Red Ribbon Week was made official at the Board of Education meeting on Oct. 14, where the committee released an official proclamation stating the purpose and importance of Red Ribbon Week, mentioning that the program is “offering citizens the opportunity to demonstrate their commitments to drug free lifestyles.” 

Students took part in various activities, including wearing red for the chance to earn spirit points. Posters advertising this year’s theme have also been hung throughout the school. 

While many students and teachers are familiar with the concept of Red Ribbon Week, few are aware of how it originated. The tradition goes back over 30 years to 1985, when a Drug Enforcement Administration agent was murdered while investigating drug traffickers on the Mexican border. As a result, in 1988, the National Family Partnership established Red Ribbon Week and popularized the practice of wearing red ribbons both as a pledge to avoid drugs and as a show of remembrance for those who lost their lives while fighting the distribution of illegal drugs.

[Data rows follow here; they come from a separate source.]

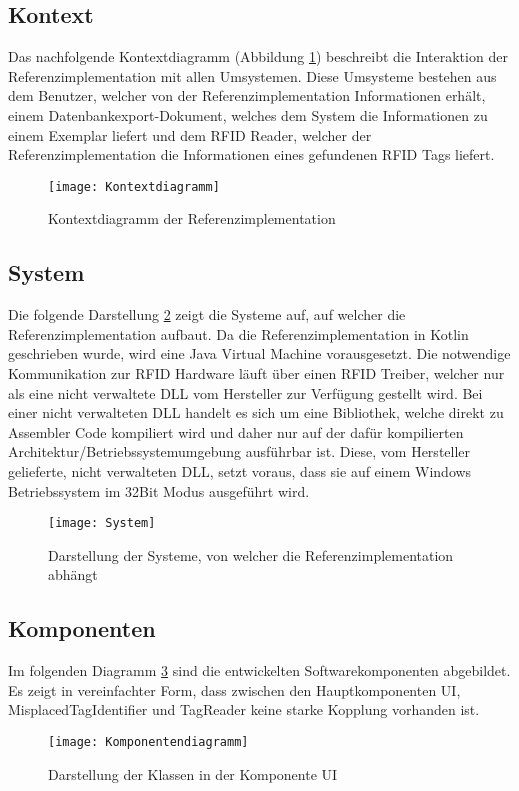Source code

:\subsection{Kontext}
Das nachfolgende Kontextdiagramm (Abbildung \ref{fig:Kontextdiagramm}) beschreibt die Interaktion der Referenzimplementation mit allen Umsystemen. Diese Umsysteme bestehen aus dem Benutzer, welcher von der Referenzimplementation Informationen erhält, einem Datenbankexport-Dokument, welches dem System die Informationen zu einem Exemplar liefert und dem RFID Reader, welcher der Referenzimplementation die Informationen eines gefundenen RFID Tags liefert.
\begin{figure}[htb]
	\centering
	\texttt{[image: Kontextdiagramm]}
	\caption{Kontextdiagramm der Referenzimplementation}
	\label{fig:Kontextdiagramm}
\end{figure}

\subsection{System}
Die folgende Darstellung \ref{fig:System} zeigt die Systeme auf, auf welcher die Referenzimplementation aufbaut.
Da die Referenzimplementation in Kotlin geschrieben wurde, wird eine Java Virtual Machine vorausgesetzt. Die notwendige Kommunikation zur RFID Hardware läuft über einen RFID Treiber, welcher nur als eine nicht verwaltete \gls{DLL} vom Hersteller zur Verfügung gestellt wird. Bei einer nicht verwalteten \gls{DLL} handelt es sich um eine Bibliothek, welche direkt zu Assembler Code kompiliert wird und daher nur auf der dafür kompilierten Architektur/Betriebssystemumgebung ausführbar ist. Diese, vom Hersteller gelieferte, nicht verwalteten \gls{DLL}, setzt voraus, dass sie auf einem Windows Betriebssystem im 32Bit Modus ausgeführt wird.
\begin{figure}[htb]
	\centering
	\texttt{[image: System]}
	\caption{Darstellung der Systeme, von welcher die Referenzimplementation abhängt}
	\label{fig:System}
\end{figure}

\subsection{Komponenten}
Im folgenden Diagramm \ref{fig:Components} sind die entwickelten Softwarekomponenten abgebildet. Es zeigt in vereinfachter Form, dass zwischen den Hauptkomponenten UI, MisplacedTagIdentifier und TagReader keine starke Kopplung vorhanden ist.
\begin{figure}[htb]
	\centering
	\texttt{[image: Komponentendiagramm]}
	\caption{Darstellung der Klassen in der Komponente UI}
	\label{fig:Components}
\end{figure}

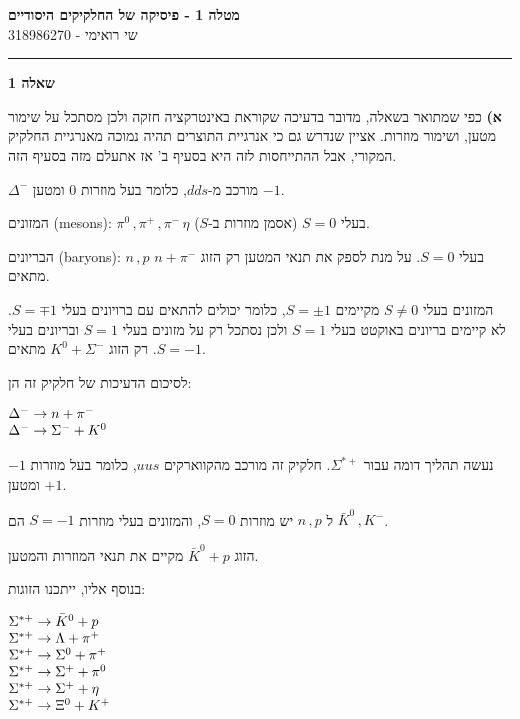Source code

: \documentclass[14pt]{extarticle}
\makeatletter
\newenvironment{lefteqs}{%
    \begin{english}%
    \begin{flushleft}%
    \renewcommand{\arraystretch}{1.3}%
    $\begin{array}{@{}l@{}}%
}{%
    \end{array}$%
    \end{flushleft}%
    \end{english}%
}
\makeatother
\begin{document}
\begin{center}
    {\LARGE \textbf{מטלה 1 - פיסיקה של החלקיקים היסודיים    }}\\[0.5em]
    {\large שי רואימי - 318986270}\\[0.3em]
\end{center}

\hrule
\vspace{2em}

\textbf{\large שאלה 1}

\textbf{א)}
כפי שמתואר בשאלה, מדובר בדעיכה שקוראת באינטרקציה חזקה ולכן מסתכל על שימור מטען, ושימור מוזרות.
אציין שנדרש גם כי אנרגיית התוצרים תהיה נמוכה מאנרגיית החלקיק המקורי,
אבל ההתייחסות לזה היא בסעיף ב' אז אתעלם מזה בסעיף הזה.

$\Delta^-$ מורכב מ-$dds$, כלומר בעל מוזרות $0$ ומטען $-1$.

המזונים (mesons): $\pi^0 \, , \pi^+ \, , \pi^- \, \eta $ בעלי $S=0$ (אסמן מוזרות ב-$S$).

הבריונים (baryons): $n \, , p$ בעלי $S=0$. על מנת לספק את תנאי המטען רק הזוג $n + \pi^-$ מתאים.

המזונים בעלי $S\neq 0$ מקיימים $S=\pm 1$, כלומר יכולים להתאים עם ברויונים בעלי $S=\mp 1$.
לא קיימים בריונים באוקטט בעלי $S=1$ ולכן נסתכל רק על מזונים בעלי $S=1$ ובריונים בעלי $S=-1$.
רק הזוג $K^0 + \Sigma^-$ מתאים.

לסיכום הדעיכות של חלקיק זה הן:
\begin{lefteqs}
    \Delta^- \to n + \pi^- \\
    \Delta^- \to \Sigma^- + K^0
\end{lefteqs}

נעשה תהליך דומה עבור $\Sigma^{*+}$.
חלקיק זה מורכב מהקווארקים $uus$, כלומר בעל מוזרות $-1$ ומטען $+1$.

ל $n\, , p$ יש מוזרות $S=0$, והמזונים בעלי מוזרות $S=-1$ הם $\bar{K}^0 \, , K^-$.

הזוג $\bar{K}^0 + p$ מקיים את תנאי המוזרות והמטען.

בנוסף אליו, ייתכנו הזוגות:
\begin{lefteqs}
    \Sigma^{*+} \to \bar{K}^0 + p \\
    \Sigma^{*+} \to \Lambda + \pi^+ \\
    \Sigma^{*+} \to \Sigma^0 + \pi^+ \\
    \Sigma^{*+} \to \Sigma^+ + \pi^0 \\
    \Sigma^{*+} \to \Sigma^+ + \eta \\
    \Sigma^{*+} \to \Xi^0 + K^+ \\
\end{lefteqs}
\end{document}
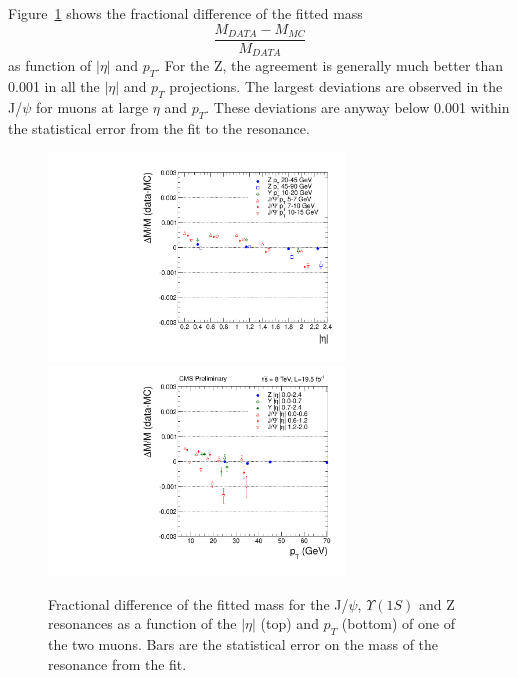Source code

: Figure~\ref{fig:ScaleDATAMC_8TeV} shows the fractional difference of the fitted mass
\[
\frac{M_{DATA}-M_{MC}}{M_{DATA}}
\]
as function of $|\eta|$ and  $p_T$. For the Z, the agreement is
generally much better than 0.001 in all the $|\eta|$ and $p_T$ projections.
The largest deviations are observed in the J/$\psi$ for muons at large
$\eta$ and $p_T$. These deviations are anyway below 0.001 within the
statistical error from the fit to the resonance.
\begin{figure}[hbtp]  
\begin{center}
\includegraphics[width=0.7\textwidth]{figures/H4l_Style/2012_22Jan2013ReReco/ScaleEta_afterCorrection}
\includegraphics[width=0.7\textwidth]{figures/H4l_Style/2012_22Jan2013ReReco/ScalePt_afterCorrection} 
 \hspace{1cm} 
   \caption{Fractional difference of the fitted mass for the J/$\psi$,
     $\Upsilon(1S)$ and Z resonances as a function of the $|\eta|$ (top)
     and $p_T$ (bottom) of one of the two muons. Bars are the
     statistical error on the mass of the resonance from the fit.
   \label{fig:ScaleDATAMC_8TeV}}
 \end{center}
\end{figure} 

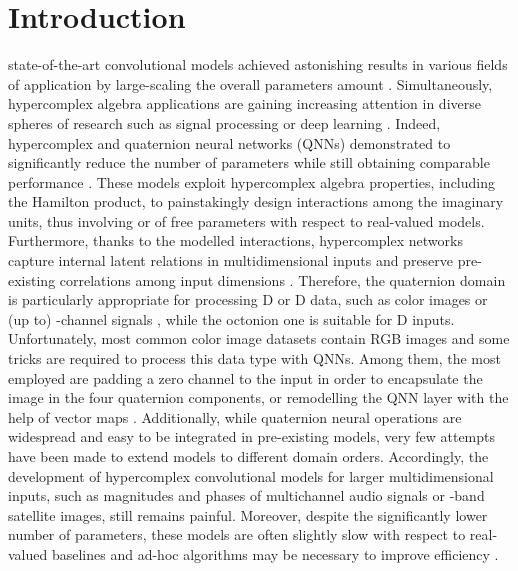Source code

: \documentclass[lettersize,journal]{IEEEtran}
\begin{document}
\section{Introduction}
\label{sec:intro}

 state-of-the-art convolutional models achieved astonishing results in various fields of application by large-scaling the overall parameters amount \cite{karras2020analyzing, dascoli2021convit, dosovitskiy2021image, Real2019ImgClass}. Simultaneously, hypercomplex algebra applications are gaining increasing attention in diverse spheres of research such as signal processing \cite{NAVARROMORENO2021108022, NAVARROMORENO202010100, Sanei2018ICASSP, XIANG2018193} or deep learning \cite{Kamayashi2021TNNLS, Lin2021TNNLS, Liu2021TNNLS, Valle2018TNNLS, Liu2018TNNLS, VALLE2020136, DECASTRO202054, PaulTNNLS2015, Hirose2014SSTNNLS}. Indeed, hypercomplex and quaternion neural networks (QNNs) demonstrated to significantly reduce the number of parameters while still obtaining comparable performance \cite{Muppidi2021ICASSP, ParcolletICLR2019, GrassucciQGAN2021, Tay2019QTRansformer, Cariow2021Oct, WU2020179, VALLE2021111}. These models exploit hypercomplex algebra properties, including the Hamilton product, to painstakingly design interactions among the imaginary units, thus involving  or  of free parameters with respect to real-valued models. Furthermore, thanks to the modelled interactions, hypercomplex networks capture internal latent relations in multidimensional inputs and preserve pre-existing correlations among input dimensions \cite{Chen2021QFM, GrassucciICASSP2021, Grassucci2021Entropy, Gai2021TCS, Vieira2020IJCNN}. Therefore, the quaternion domain is particularly appropriate for processing D or D data, such as color images or (up to) -channel signals \cite{Took2019ICASSP}, while the octonion one is suitable for D inputs. Unfortunately, most common color image datasets contain RGB images and some tricks are required to process this data type with QNNs. Among them, the most employed are padding a zero channel to the input in order to encapsulate the image in the four quaternion components, or remodelling the QNN layer with the help of vector maps \cite{Gaudet2021RemDim}. Additionally, while quaternion neural operations are widespread and easy to be integrated in pre-existing models, very few attempts have been made to extend models to different domain orders. Accordingly, the development of hypercomplex convolutional models for larger multidimensional inputs, such as magnitudes and phases of multichannel audio signals or -band satellite images, still remains painful. Moreover, despite the significantly lower number of parameters, these models are often slightly slow with respect to real-valued baselines \cite{hoffmann2020algebranets} and ad-hoc algorithms may be necessary to improve efficiency \cite{Cariow2021Quat, Cariow2021Oct}.
\end{document}
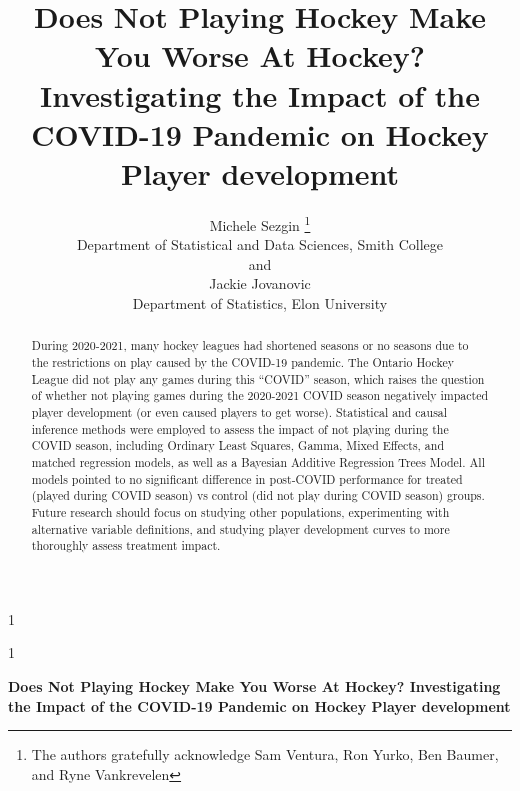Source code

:\documentclass[12pt]{article}
\newcommand{\blind}{1}
\begin{document}
\def\spacingset#1{\renewcommand{\baselinestretch}%
{#1}\small\normalsize} \spacingset{1}



\blind
{
  \title{\bf Does Not Playing Hockey Make You Worse At Hockey?
Investigating the Impact of the COVID-19 Pandemic on Hockey Player
development}

  \author{
        Michele Sezgin \thanks{The authors gratefully acknowledge Sam
Ventura, Ron Yurko, Ben Baumer, and Ryne Vankrevelen} \\
    Department of Statistical and Data Sciences, Smith College\\
     and \\     Jackie Jovanovic \\
    Department of Statistics, Elon University\\
      }
  \maketitle
} \fi

\blind
{
  \bigskip
  \bigskip
  \bigskip
  \begin{center}
    {\LARGE\bf Does Not Playing Hockey Make You Worse At Hockey?
Investigating the Impact of the COVID-19 Pandemic on Hockey Player
development}
  \end{center}
  \medskip
} \fi

\bigskip
\begin{abstract}
During 2020-2021, many hockey leagues had shortened seasons or no
seasons due to the restrictions on play caused by the COVID-19 pandemic.
The Ontario Hockey League did not play any games during this ``COVID''
season, which raises the question of whether not playing games during
the 2020-2021 COVID season negatively impacted player development (or
even caused players to get worse). Statistical and causal inference
methods were employed to assess the impact of not playing during the
COVID season, including Ordinary Least Squares, Gamma, Mixed Effects,
and matched regression models, as well as a Bayesian Additive Regression
Trees Model. All models pointed to no significant difference in
post-COVID performance for treated (played during COVID season) vs
control (did not play during COVID season) groups. Future research
should focus on studying other populations, experimenting with
alternative variable definitions, and studying player development curves
to more thoroughly assess treatment impact.
\end{abstract}
\end{document}
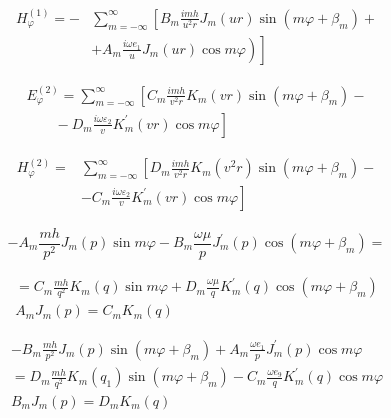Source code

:  \begin{equation}\begin{aligned}
 H_{\varphi}^{(1)}=-& \sum_{m=-\infty}^{\infty}\left[B_{m} \frac{i m h}{u^{2} r} J_{m}(u r) \sin \left(m \varphi+\beta_{m}\right)+\right.\\
 &\left.\left.+A_{m} \frac{i \omega e_{1}}{u} J_{m}(u r) \cos m \varphi\right)\right]
 \end{aligned}
 \end{equation}
 
 
 \begin{equation}\begin{array}{l}
 E_{\varphi}^{(2)}=\sum_{m=-\infty}^{\infty}\left[C_{m} \frac{i m h}{v^{2} r} K_{m}(v r) \sin \left(m \varphi+\beta_{m}\right)-\right. \\
 \left.\qquad-D_{m} \frac{i \omega \varepsilon_{2}}{v} K_{m}^{\prime}(v r) \cos m \varphi\right]
 \end{array}\end{equation}
 
 \begin{equation}\begin{aligned}
 H_{\varphi}^{(2)}=& \sum_{m=-\infty}^{\infty}\left[D_{m} \frac{i m h}{v^{2} r} K_{m}\left(v^{2} r\right) \sin \left(m \varphi+\beta_{m}\right)-\right.\\
 &\left.-C_{m} \frac{i \omega \varepsilon_{2}}{v} K_{m}^{\prime}(v r) \cos m \varphi\right]
 \end{aligned}\end{equation}
 
 
 \begin{equation}-A_{m} \frac{m h}{p^{2}} J_{m}(p) \sin m \varphi-B_{m} \frac{\omega \mu}{p} J_{m}^{\prime}(p) \cos \left(m \varphi+\beta_{m}\right)=\end{equation}
 
 \begin{equation}\begin{array}{c}
 =C_{m} \frac{m h}{q^{2}} K_{m}(q) \sin m \varphi+D_{m} \frac{\omega \mu}{q} K_{m}^{\prime}(q) \cos \left(m \varphi+\beta_{m}\right) \\
 A_{m} J_{m}(p)=C_{m} K_{m}(q)
 \end{array}\end{equation}
 
 \begin{equation}\begin{array}{c}
 -B_{m} \frac{m h}{p^{2}} J_{m}(p) \sin \left(m \varphi+\beta_{m}\right)+A_{m} \frac{\omega e_{1}}{p} J_{m}^{\prime}(p) \cos m \varphi \\
 =D_{m} \frac{m h}{q^{2}} K_{m}\left(q_{1}\right) \sin \left(m \varphi+\beta_{m}\right)-C_{m} \frac{\omega e_{9}}{q} K_{m}^{\prime}(q) \cos m \varphi \\
 B_{m} J_{m}(p)=D_{m} K_{m}(q)
 \end{array}\end{equation}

This year, the Hillsborough Police Department rounded out the week with an event that goes beyond the school hallways, allowing people of all ages to do their part in fighting drug addiction. Oct. 26 was National Take Back Day. As the name implies, police departments and other groups throughout the country are taking back unused or expired prescriptions, free of charge, and offering to safely dispose of them. Studies have shown that the majority of adults with drug dependency receive their drugs from home medicine cabinets, both their own and those of friends and family. Disposing of medicines that one has no use for could have substantial impacts when it comes to halting the opioid epidemic that continues to sweep the nation.

At any time, students and teachers can visit RedRibbon.org to learn more about this movement and take the Red Ribbon pledge. While it may only last for a few days, the messages of Red Ribbon Week help keep children and adults drug-free all year round, and it seems that this program and its traditions are here to stay.